Thirty-seven children with T1D and 37 healthy children fulfilling the inclusion criteria were assessed for eligibility and enrolled. The mean age of children with T1D was 10 (±3.14) years and that of controls was 9.78 (±2.1) years. Fourteen (38%) cases were underweight (weight Z-score <–2), 9 (24%) were stunted (height Z-score <–2), and 17 (46%) had thinness (BMI Z-score <–2). No children in the control group had altered anthropometric values. There was no significant difference in calcium intake, physical activity, and duration of sun exposure between cases and controls. However, screen time was significantly more in controls (2.24 h/day) as compared to cases (1.89 h/day) (P < 0.009).
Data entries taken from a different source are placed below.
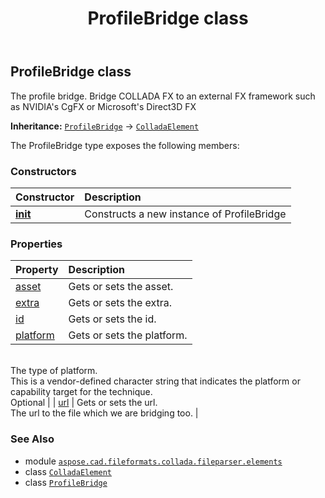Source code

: ﻿---
title: ProfileBridge class
second_title: Aspose.CAD for Python via .NET API References
description: 
type: docs
weight: 860
url: /python-net/aspose.cad.fileformats.collada.fileparser.elements/profilebridge/
is_root: false
---

## ProfileBridge class

The profile bridge.
Bridge COLLADA FX to an external FX framework such as NVIDIA's CgFX or Microsoft's Direct3D FX



**Inheritance:** [`ProfileBridge`](/cad/python-net/aspose.cad.fileformats.collada.fileparser.elements/profilebridge) → 
[`ColladaElement`](/cad/python-net/aspose.cad.fileformats.collada.fileparser.elements/colladaelement)



The ProfileBridge type exposes the following members:

### Constructors
| Constructor | Description |
| :- | :- |
| [__init__](/cad/python-net/aspose.cad.fileformats.collada.fileparser.elements/profilebridge/__init__/#) | Constructs a new instance of ProfileBridge |


### Properties
| Property | Description |
| :- | :- |
| [asset](/cad/python-net/aspose.cad.fileformats.collada.fileparser.elements/profilebridge/asset) | Gets or sets the asset. |
| [extra](/cad/python-net/aspose.cad.fileformats.collada.fileparser.elements/profilebridge/extra) | Gets or sets the extra. |
| [id](/cad/python-net/aspose.cad.fileformats.collada.fileparser.elements/profilebridge/id) | Gets or sets the id. |
| [platform](/cad/python-net/aspose.cad.fileformats.collada.fileparser.elements/profilebridge/platform) | Gets or sets the platform.<br/>The type of platform.<br/>This is a vendor-defined character string that indicates the platform or capability target for the technique.<br/>Optional |
| [url](/cad/python-net/aspose.cad.fileformats.collada.fileparser.elements/profilebridge/url) | Gets or sets the url.<br/>The url to the file which we are bridging too. |



### See Also
* module [`aspose.cad.fileformats.collada.fileparser.elements`](..)
* class [`ColladaElement`](/cad/python-net/aspose.cad.fileformats.collada.fileparser.elements/colladaelement)
* class [`ProfileBridge`](/cad/python-net/aspose.cad.fileformats.collada.fileparser.elements/profilebridge)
The median duration of diabetes in cases was 10 (2–36) months. The median insulin dose was 1 U/kg (0.9–1.2). The mean HbA1c was 9.46 ± 2%. Five (13%) diabetic children had autoimmune thyroiditis and 7 (19%) children had lipodystrophy.
The bone health parameters and their categorization in cases and controls are given in Table 2. Three (8%) children with T1D were found to have low BMD (BMD <–2 Z-score). In contrast, none in the control group had low BMD. Serum 25(OH)D was significantly lower in cases, and serum iPTH was substantially higher than controls. Low serum 25(OH)D was found in 33 children with diabetes (89%), whereas 24 (65%) controls were also had low 25(OH)D levels (P = 0.01). There was no significant difference in the serum calcium, phosphorus, ALP, osteocalcin, and urine Pyrilinks-D levels between cases and controls.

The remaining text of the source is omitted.